Halo! Selamat sekarang! Semoga sehat selalu.

Lagi-lagi, aku menggugurkan rencana menulis rutin di sini ya. Dimulai dengan minggu pertama, dan berlanjut dengan minggu ke sekian, berbulan-bulan kemudian. Alasan tentu ada. Saat setelah memutuskan menulis di sini, aku malah kembali dekat dengan buku harian. Hahaha, lucu. Hanya mencoret hangeul yang nggak memungkinkan kutulis di sini. Selanjutnya, banyak hal yang tiba-tiba saja menjadi rumit. Padahal masalah-masalah yang pernah sedikit kuceritakan saja belum terselesaikan. Selama tinggal di kos setelah tulisan terakhir, banyak hal sial terjadi. Akhirnya, dan yang sangat menakutkan, terjadi tepat saat aku memutuskan pulang. Mungkin kejadian itu adalah insiden tersakit setelah kehilangan bapak, kehilangan ponsel, kehilangan data di laptop Aning, dan notebookku yang jatuh.

Kurasa, aku belum menceritakan kisah itu ke siapapun. Hagin, nggak ada temen cerita juga. Lagian, itu sangat menyesakkan.

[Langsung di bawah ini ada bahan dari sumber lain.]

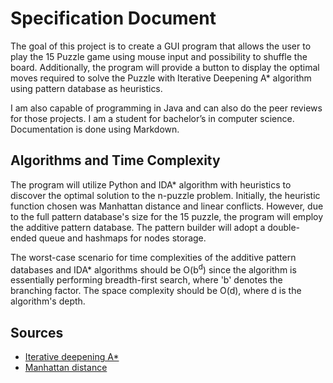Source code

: # Specification Document

The goal of this project is to create a GUI program that allows the user to play the 15 Puzzle game using mouse input and possibility to shuffle the board. Additionally, the program will provide a button to display the optimal moves required to solve the Puzzle with Iterative Deepening A* algorithm using pattern database as heuristics.

I am also capable of programming in Java and can also do the peer reviews for those projects. I am a student for  bachelor’s in computer science. Documentation is done using Markdown.

## Algorithms and Time Complexity

The program will utilize Python and IDA* algorithm with heuristics to discover the optimal solution to the n-puzzle problem. Initially, the heuristic function chosen was Manhattan distance and linear conflicts. However, due to the full pattern database's size for the 15 puzzle, the program will employ the additive pattern database. The pattern builder will adopt a double-ended queue and hashmaps for nodes storage.

The worst-case scenario for time complexities of the additive pattern databases and IDA* algorithms should be O(b<sup>d</sup>) since the algorithm is essentially performing breadth-first search, where 'b' denotes the branching factor. The space complexity should be O(d), where d is the algorithm's depth.

## Sources

* [Iterative deepening A*](https://en.wikipedia.org/wiki/Iterative_deepening_A*)
* [Manhattan distance](https://iq.opengenus.org/manhattan-distance/)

Prihal kesialan yang tak ada habisnya. Bukan salahku, dan aku tak ingin menyalahkan orang lain. Hanya nasib yang berkata begitu. Sesal tak akan pernah membantu selain menambah kesedihan. Andai saja waktu itu... andai saja waktu itu... ah, semua akan tetap begitu kan, kalau nasib sudah ditentukan?

Haengbok? Ahahaha... Eopso!

Saat itu, aku nggak tahu harus gimana dan memang nggak ada yang bisa dilakukan. Bahkan, orang-orang disekitarku. Pun, si yang bersangkutan. Kenapa nasib kami begini? Mencari kambing hitam, aku menurutkan kronologi perbuatan kami. Apa yang salah di diri kami? Aku tentu bukan manusia suci. Tapi, hal fatal apa yang kuperbuat? Dan dia? Kutahu, sepertinya dia hampir sesat--atau pikiranku saja yang berpikir demikian. Dan di situlah pikiranku berhenti. Yang dikasihani, tak mau mengerti. Yang disayang, selalu menyerang. Aku pasrah, Mencuci tangan seakan hal itu tak pernah ada. Aku lelah berdebat dengan yang begituan. 

Lambat laun, aku berusaha melupakan kejadian itu. Tapi, hubungan kami tidak membaik. Bahkan, hari fitri yang biasanya penuh kasih dan maaf, berjalan cepat dan canggung. Kata orang-orang aku sensi. Tapi, beginilah aku. Kami tak mempermasalahkan kejadian itu. Hanya hal lain yang kujadikan kambing hitam tadi yang menganggu. Dia, menyebalkan.

Aku membuat dinding setinggi mungkin. Berusaha tak tersenyum menyaksikan kehadirannya. Berusaha menyadarkan dia dengan ketidakmampuanku. Dan aku menyerah. Aku punya masalah sendiri yang tak ada hubungannya dengan dia. Banyak dan tak habis-habis. Meski ya, tetap ada rasa bersalah untuknya. 

Suatu saat, setelah pertengkaran batin. Aku dan diriku sepakat untuk memulai lagi. Melepaskan yang hilang, dan untuk kesekian kalinya belajar ikhlas. Berharap segala hal buruk yang terjadi, tak pernah terulang. Dan segala hal yang seperti terulang ini, menjadi sebatas pengingat jika aku pernah menjadi pesakitan. Duniaku yang sekarang, yang sebenarnya tak jauh dengan saat itu, setidaknya harus lebih tegar. Meski rasa sakitnya tak pernah berkurang, setidaknya ini bukan yang pertama kali. Meski di tiap-tiap sakit itu ada serangan yang lebih mematikan, setidaknya aku sudah kuat. Berusaha menjadi kuat.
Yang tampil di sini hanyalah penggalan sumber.